Breath of Clarity

Desired Conditions- Impacts of Recreational Use

Examples of Desired Conditions in a National Forest:

1) Use areas are capable of sustaining recreation visitors while also conserving the surrounding water, soil, vegetation and wildlife.

2) An ecologically, socially, and economically sustainable system of trails provides high quality recreation experiences across a range of settings for each use-type. A full range of recreation settings are available, ranging from primitive, challenging backcountry areas to road settings easily travelled and convenient for connecting communities to the forest.

3) Accurate high quality visitor information is available through multiple sources, including electronic media and on-site information boards, to enhance visitor safety and experiences.

Comment by Fenton Kay:

Mary, don’t forget that National Forests are subject to non-recreation activities as well as recreational activities. How ill your desired condition fit within a mandate to provide resources such as timber or grazing as well as recreation?

My Comment:

Great point.

Yes, national forest resource managers are still mandated to conduct operations with a multiple-use approach. The managers can use zones to designate certain areas as less sensitive compared to others. The least sensitive areas can be where the timber and grazing takes place. Then, the areas characterized as slightly more sensitive can be designated for recreational activity with close adherence to my first desired condition. While it is difficult to conserve in areas that are open to timber and grazing, it is less difficult to conserve in areas that are also open to recreational activity. Achieving the second desired condition of providing a range of recreation activities is useful to make it so the same type of impact is not being inflicted on the terrain and waters from just having few types of activity. In tandem with the education initiative I described in the third desired condition, a national forest should still be able to allow recreational activity in areas characterized with a a medium-sensitive grade. Finally, the most sensitive areas would be closed off to resource gathering and recreational activity. While the timber and grazing present additional challenge, making it so that the recreational activity needs to be in the medium-sensitive areas instead of the least sensitive, it is still possible to conserve the forest insofar as the management strategy and implementation is excellent.

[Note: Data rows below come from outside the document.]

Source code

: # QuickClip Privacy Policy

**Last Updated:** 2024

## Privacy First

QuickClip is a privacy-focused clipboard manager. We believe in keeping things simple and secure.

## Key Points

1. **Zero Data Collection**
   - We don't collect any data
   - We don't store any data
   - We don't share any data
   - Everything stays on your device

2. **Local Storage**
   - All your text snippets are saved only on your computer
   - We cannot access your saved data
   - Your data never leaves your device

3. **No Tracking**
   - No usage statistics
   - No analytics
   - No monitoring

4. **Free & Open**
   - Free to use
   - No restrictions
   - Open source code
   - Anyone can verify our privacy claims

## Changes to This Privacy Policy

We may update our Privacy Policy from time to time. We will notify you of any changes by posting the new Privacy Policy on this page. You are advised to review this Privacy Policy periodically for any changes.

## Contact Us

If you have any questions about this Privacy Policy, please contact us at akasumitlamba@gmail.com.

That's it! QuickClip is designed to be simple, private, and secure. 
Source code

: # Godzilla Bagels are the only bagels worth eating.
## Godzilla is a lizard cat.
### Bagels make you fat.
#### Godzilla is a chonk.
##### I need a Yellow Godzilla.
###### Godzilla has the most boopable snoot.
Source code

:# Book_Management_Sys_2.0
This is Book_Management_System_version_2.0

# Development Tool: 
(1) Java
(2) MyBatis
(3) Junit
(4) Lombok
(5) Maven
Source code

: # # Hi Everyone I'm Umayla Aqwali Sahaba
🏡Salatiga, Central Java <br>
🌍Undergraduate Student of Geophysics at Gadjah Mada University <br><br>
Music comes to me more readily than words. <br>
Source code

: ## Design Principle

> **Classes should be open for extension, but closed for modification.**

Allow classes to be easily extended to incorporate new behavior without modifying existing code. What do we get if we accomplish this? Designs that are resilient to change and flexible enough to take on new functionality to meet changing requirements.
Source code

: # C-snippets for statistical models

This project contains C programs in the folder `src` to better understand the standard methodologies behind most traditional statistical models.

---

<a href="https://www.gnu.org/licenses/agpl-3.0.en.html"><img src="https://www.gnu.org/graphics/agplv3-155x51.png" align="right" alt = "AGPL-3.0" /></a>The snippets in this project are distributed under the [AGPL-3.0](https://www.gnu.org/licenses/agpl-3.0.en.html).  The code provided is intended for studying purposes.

In a report about achieving maximum gross happiness in the Bhutan national forests, the authors mentioned managing natural capital through design and implementation of specific local interventions requires a fine level of detail, where the services, people’s dependencies on them, and the impacts of alternations to forest ecosystems are identified and prioritized locally (Sears et al. 2017). However, by 2015, only 6% of Bhutan’s forest area, less than half of the targeted area for commercial forest production was designated in 20 forest management units for commercial timber production (Sears et al. 2017). Much more of the targeted area for commercial forest production needs to be under a management system that heavily considers local public input. While managing national forests with the mandated multiple-use approach, it is important to keep in mind that resources will deplete if regulations only encompass a small section of the targeted area for commercial forest production.

Also, while the Department of Forest and Park Services develops a management plan for each unit, the Natural Resources Development Corporation Limited actually oversees the harvest (Sears et al. 2017). It caught my eye that one agency is responsible for creating the management plan, while the other one is responsible for implementing it. The authors mentioned there is concern about excessive harvest outside the areas of forest management units (Sears et al. 2017). With that being said, it is crucial to have proper enforcement in place to guarantee logging is not taking place outside of the zones designated for it.


Sears, R., Phuntsho, S., Dorji, T., Choden, K., Norbu, N., & Baral, H. 2017. “Forest ecosystem services and the pillars of Bhutan’s Gross National Happiness”. Center for International Forestry Research. pp: 9-13. Accessed May 11, 2021.

Comment by Sabrina Hetzel:

Excellent job stating conservation and sustainable desired conditions! I also like how you included a range of recreation areas that will accommodate those with physical abilities by road. This is such an important topic of development that is sometimes overlooked in recreational areas. Including both electronic and information boards is also very helpful in helping visitors be well-informed before/during their outdoor experience. Great job!